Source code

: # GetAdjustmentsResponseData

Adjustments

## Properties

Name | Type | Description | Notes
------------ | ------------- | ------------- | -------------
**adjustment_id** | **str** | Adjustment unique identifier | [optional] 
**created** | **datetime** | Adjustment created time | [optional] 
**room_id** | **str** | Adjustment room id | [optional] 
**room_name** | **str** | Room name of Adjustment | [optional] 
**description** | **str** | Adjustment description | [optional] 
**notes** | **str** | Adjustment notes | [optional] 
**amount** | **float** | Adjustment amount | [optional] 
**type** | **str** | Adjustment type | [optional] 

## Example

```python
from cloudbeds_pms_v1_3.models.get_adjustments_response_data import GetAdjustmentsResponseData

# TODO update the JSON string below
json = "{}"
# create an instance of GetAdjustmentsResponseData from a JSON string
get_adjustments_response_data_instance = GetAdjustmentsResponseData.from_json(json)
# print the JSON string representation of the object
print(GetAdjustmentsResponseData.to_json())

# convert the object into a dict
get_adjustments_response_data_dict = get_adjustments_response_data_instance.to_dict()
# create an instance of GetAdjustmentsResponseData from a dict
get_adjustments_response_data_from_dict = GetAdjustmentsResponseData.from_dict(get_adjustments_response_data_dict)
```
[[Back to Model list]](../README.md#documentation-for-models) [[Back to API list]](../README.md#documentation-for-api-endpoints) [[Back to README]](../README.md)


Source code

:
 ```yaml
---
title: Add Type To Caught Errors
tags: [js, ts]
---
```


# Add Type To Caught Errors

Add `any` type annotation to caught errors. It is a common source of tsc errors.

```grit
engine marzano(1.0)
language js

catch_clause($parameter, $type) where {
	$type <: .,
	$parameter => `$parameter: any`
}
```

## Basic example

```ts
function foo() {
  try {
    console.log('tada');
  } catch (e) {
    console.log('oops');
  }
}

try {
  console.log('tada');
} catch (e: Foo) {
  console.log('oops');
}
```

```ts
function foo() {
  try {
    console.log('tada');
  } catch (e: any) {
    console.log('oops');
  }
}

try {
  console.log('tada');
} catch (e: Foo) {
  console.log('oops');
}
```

■ ■ ■

* _Exercise description_
Please set down the full listing above, word for word.

* _Answer section_
Source code

: # GetAdjustmentsResponseData

Adjustments

## Properties

Name | Type | Description | Notes
------------ | ------------- | ------------- | -------------
**adjustment_id** | **str** | Adjustment unique identifier | [optional] 
**created** | **datetime** | Adjustment created time | [optional] 
**room_id** | **str** | Adjustment room id | [optional] 
**room_name** | **str** | Room name of Adjustment | [optional] 
**description** | **str** | Adjustment description | [optional] 
**notes** | **str** | Adjustment notes | [optional] 
**amount** | **float** | Adjustment amount | [optional] 
**type** | **str** | Adjustment type | [optional] 

## Example

```python
from cloudbeds_pms_v1_3.models.get_adjustments_response_data import GetAdjustmentsResponseData

# TODO update the JSON string below
json = "{}"
# create an instance of GetAdjustmentsResponseData from a JSON string
get_adjustments_response_data_instance = GetAdjustmentsResponseData.from_json(json)
# print the JSON string representation of the object
print(GetAdjustmentsResponseData.to_json())

# convert the object into a dict
get_adjustments_response_data_dict = get_adjustments_response_data_instance.to_dict()
# create an instance of GetAdjustmentsResponseData from a dict
get_adjustments_response_data_from_dict = GetAdjustmentsResponseData.from_dict(get_adjustments_response_data_dict)
```
[[Back to Model list]](../README.md#documentation-for-models) [[Back to API list]](../README.md#documentation-for-api-endpoints) [[Back to README]](../README.md)


Source code

:
 ```yaml
---
title: Add Type To Caught Errors
tags: [js, ts]
---
```


# Add Type To Caught Errors

Add `any` type annotation to caught errors. It is a common source of tsc errors.

```grit
engine marzano(1.0)
language js

catch_clause($parameter, $type) where {
	$type <: .,
	$parameter => `$parameter: any`
}
```

## Basic example

```ts
function foo() {
  try {
    console.log('tada');
  } catch (e) {
    console.log('oops');
  }
}

try {
  console.log('tada');
} catch (e: Foo) {
  console.log('oops');
}
```

```ts
function foo() {
  try {
    console.log('tada');
  } catch (e: any) {
    console.log('oops');
  }
}

try {
  console.log('tada');
} catch (e: Foo) {
  console.log('oops');
}
```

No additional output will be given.